You should be able to time the main docker call outside of telegraf with curl 7.5 or greater curl --unix-socket /var/run/docker.sock http://localhost/info. How long does it take for this call to complete?

kotarusv commented 7 years ago

@danielnelson thanks for taking a fresh look again.

here is command output

@ sudo curl -o /dev/null -s -w %{time_connect}:%{time_starttransfer}:%{time_total} --unix-socket /var/run/docker.sock http://localhost/info 0.000:0.472:0.472

it is pretty fast. i could see output also

I want to check your opinion on a situation am facing for the same matter.

We encountered a docker bug where it hangs when pods gets multiple OOM's. we are working with docker and patch will be released soon. Although docker is hang where "docker ps" and "docker info" commands are not working or get hanging without any result, telegraf is perfectly collecting metrics. I setup the grafana alert to notify us in case any node docker is down.

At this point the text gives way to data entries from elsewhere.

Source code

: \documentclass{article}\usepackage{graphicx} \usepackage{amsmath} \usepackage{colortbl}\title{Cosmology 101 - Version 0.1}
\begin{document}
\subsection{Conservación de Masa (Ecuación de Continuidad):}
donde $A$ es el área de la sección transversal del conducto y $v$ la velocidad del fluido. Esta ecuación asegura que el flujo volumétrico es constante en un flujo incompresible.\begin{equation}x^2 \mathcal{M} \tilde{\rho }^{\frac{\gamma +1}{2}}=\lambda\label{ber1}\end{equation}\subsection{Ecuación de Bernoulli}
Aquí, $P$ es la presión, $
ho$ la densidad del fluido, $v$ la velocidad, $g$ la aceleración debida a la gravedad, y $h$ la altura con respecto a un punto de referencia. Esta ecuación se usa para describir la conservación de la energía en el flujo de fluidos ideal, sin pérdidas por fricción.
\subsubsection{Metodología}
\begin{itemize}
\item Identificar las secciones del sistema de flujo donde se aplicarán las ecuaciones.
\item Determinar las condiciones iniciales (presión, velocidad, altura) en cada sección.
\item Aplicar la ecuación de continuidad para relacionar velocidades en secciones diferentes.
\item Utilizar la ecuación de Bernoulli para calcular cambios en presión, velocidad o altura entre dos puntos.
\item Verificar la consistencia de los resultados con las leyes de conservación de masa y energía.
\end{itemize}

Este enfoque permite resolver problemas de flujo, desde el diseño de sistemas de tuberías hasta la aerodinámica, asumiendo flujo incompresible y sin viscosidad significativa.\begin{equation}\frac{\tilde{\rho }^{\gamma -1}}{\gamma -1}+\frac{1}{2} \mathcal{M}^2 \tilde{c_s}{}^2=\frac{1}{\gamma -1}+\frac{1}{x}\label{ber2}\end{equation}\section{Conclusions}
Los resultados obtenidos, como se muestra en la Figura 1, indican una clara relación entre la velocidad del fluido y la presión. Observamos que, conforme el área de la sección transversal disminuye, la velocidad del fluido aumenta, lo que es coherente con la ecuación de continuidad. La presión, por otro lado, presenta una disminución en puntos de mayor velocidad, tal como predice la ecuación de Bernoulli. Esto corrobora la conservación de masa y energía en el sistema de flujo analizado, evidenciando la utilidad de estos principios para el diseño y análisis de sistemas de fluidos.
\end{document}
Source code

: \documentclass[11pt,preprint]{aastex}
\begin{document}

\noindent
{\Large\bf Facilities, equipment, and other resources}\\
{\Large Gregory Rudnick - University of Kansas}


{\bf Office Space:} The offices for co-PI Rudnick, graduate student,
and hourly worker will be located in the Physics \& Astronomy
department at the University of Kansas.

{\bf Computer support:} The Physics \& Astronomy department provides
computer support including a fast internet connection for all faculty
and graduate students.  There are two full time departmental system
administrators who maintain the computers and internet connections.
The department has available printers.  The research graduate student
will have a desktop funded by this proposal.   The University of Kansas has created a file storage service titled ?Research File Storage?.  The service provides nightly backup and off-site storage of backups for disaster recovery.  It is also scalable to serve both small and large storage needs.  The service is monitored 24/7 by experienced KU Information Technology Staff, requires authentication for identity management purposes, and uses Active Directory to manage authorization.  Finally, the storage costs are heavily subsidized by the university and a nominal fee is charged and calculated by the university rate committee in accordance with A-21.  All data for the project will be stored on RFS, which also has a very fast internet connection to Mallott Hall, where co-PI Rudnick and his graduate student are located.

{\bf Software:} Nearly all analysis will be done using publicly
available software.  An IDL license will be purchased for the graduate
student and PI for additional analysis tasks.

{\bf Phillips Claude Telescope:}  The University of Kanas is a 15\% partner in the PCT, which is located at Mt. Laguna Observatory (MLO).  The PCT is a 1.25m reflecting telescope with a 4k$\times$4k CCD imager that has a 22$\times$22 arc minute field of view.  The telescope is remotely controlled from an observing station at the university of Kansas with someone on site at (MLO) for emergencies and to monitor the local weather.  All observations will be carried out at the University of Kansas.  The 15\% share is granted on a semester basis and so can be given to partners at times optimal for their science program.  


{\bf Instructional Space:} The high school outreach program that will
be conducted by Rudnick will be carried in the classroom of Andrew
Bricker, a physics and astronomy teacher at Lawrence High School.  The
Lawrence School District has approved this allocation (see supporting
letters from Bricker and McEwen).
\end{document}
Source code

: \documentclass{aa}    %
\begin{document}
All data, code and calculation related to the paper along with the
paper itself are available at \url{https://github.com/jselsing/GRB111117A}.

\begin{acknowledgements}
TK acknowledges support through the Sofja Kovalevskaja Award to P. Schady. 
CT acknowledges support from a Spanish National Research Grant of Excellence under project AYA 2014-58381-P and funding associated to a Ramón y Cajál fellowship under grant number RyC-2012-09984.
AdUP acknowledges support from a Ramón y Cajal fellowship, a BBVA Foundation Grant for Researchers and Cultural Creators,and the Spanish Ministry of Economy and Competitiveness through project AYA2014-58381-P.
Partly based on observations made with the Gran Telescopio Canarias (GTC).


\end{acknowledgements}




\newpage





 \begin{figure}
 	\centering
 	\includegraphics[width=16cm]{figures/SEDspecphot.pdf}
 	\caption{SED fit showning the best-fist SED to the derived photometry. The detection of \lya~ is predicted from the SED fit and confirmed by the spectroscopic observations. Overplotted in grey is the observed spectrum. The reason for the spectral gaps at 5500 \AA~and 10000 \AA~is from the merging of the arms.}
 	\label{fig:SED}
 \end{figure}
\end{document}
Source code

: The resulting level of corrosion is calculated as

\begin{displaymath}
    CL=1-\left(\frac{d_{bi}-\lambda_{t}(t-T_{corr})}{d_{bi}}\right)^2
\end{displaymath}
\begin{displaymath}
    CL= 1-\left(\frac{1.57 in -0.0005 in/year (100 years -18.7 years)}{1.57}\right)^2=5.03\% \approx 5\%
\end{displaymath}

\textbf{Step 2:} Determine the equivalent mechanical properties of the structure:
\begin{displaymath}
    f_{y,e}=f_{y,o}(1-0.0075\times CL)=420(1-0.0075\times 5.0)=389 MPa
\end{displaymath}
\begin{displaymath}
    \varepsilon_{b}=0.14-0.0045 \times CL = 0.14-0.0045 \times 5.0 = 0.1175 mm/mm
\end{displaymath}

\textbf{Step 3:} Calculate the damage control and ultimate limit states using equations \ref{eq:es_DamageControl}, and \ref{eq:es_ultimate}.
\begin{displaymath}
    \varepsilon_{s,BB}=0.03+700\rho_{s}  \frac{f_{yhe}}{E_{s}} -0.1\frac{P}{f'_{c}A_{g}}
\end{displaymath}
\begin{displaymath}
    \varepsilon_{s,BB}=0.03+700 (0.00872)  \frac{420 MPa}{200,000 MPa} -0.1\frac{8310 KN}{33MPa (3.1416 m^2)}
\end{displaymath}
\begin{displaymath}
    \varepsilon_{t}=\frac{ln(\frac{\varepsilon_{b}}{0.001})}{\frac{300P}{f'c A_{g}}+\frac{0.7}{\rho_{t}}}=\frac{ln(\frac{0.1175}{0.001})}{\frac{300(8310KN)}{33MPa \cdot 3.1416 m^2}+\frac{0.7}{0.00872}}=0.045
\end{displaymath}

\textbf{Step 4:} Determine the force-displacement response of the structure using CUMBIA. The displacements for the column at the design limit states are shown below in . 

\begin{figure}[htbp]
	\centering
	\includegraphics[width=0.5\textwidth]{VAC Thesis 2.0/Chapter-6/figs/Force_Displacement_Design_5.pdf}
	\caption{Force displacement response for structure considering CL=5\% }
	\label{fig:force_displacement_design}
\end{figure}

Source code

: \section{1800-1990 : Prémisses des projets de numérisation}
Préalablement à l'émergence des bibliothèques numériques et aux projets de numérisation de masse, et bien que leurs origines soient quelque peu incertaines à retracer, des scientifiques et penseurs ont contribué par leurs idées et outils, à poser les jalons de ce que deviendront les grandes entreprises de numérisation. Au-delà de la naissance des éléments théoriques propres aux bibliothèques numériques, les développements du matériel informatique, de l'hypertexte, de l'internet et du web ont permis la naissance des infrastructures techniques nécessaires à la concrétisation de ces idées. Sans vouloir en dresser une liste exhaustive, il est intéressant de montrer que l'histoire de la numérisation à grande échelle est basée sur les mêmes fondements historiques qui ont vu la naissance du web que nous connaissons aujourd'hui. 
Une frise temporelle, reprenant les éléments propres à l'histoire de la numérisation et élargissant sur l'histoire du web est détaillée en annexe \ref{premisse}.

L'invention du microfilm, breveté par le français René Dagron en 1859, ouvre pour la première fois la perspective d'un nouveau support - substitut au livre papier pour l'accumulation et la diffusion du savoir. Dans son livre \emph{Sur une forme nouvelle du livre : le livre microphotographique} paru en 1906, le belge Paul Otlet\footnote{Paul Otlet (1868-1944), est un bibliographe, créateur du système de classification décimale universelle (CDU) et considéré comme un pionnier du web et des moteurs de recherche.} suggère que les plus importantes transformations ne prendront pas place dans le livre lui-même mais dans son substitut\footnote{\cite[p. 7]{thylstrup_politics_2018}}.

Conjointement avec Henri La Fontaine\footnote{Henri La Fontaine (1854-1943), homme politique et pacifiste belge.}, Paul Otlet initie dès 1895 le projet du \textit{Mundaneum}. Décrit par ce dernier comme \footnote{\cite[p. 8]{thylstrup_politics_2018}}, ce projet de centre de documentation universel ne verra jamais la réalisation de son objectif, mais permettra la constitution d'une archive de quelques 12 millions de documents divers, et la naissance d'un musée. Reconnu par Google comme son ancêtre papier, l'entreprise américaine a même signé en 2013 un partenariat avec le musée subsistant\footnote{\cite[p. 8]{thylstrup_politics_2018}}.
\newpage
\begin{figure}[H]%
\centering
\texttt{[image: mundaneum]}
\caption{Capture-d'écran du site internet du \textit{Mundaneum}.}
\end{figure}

I used n_containers running measurement. Even during docker is hanged, Grafana still showing the valid n_containers running. how it is possible?

during hang time, I tested equivalent docker API call directly from node, it is also failing to list since docker deamon was hanging.

sudo curl --unix-socket /var/run/docker.sock http:/v1.24/containers/json

but telegraf is able to collect same metric

Srinivas Kotaru

keras commented 7 years ago

I was seeing similar issue:

2017-06-13T11:50:52Z E! ERROR: input [inputs.cpu] took longer to collect than collection interval (30s)
2017-06-13T11:50:52Z E! ERROR: input [inputs.conntrack] took longer to collect than collection interval (30s)
2017-06-13T11:50:52Z E! ERROR: input [inputs.swap] took longer to collect than collection interval (30s)
2017-06-13T11:50:52Z E! ERROR: input [inputs.mem] took longer to collect than collection interval (30s)
2017-06-13T11:50:52Z E! ERROR: input [inputs.net] took longer to collect than collection interval (30s)
2017-06-13T11:50:52Z E! ERROR: input [inputs.docker] took longer to collect than collection interval (30s)
2017-06-13T11:50:52Z E! ERROR: input [inputs.disk] took longer to collect than collection interval (30s)
2017-06-13T11:50:52Z E! ERROR: input [inputs.diskio] took longer to collect than collection interval (30s)
2017-06-13T11:50:52Z E! ERROR: input [inputs.system] took longer to collect than collection interval (30s)

My issue isn't reproducible anymore at 1.3.0, so it probably wasn't the same issue, but I also figured out that setting flush_interval to same as interval fixed the issue. But even with that aggregations triggered this same issue.

I think you could try setting flush_interval and see if it helps.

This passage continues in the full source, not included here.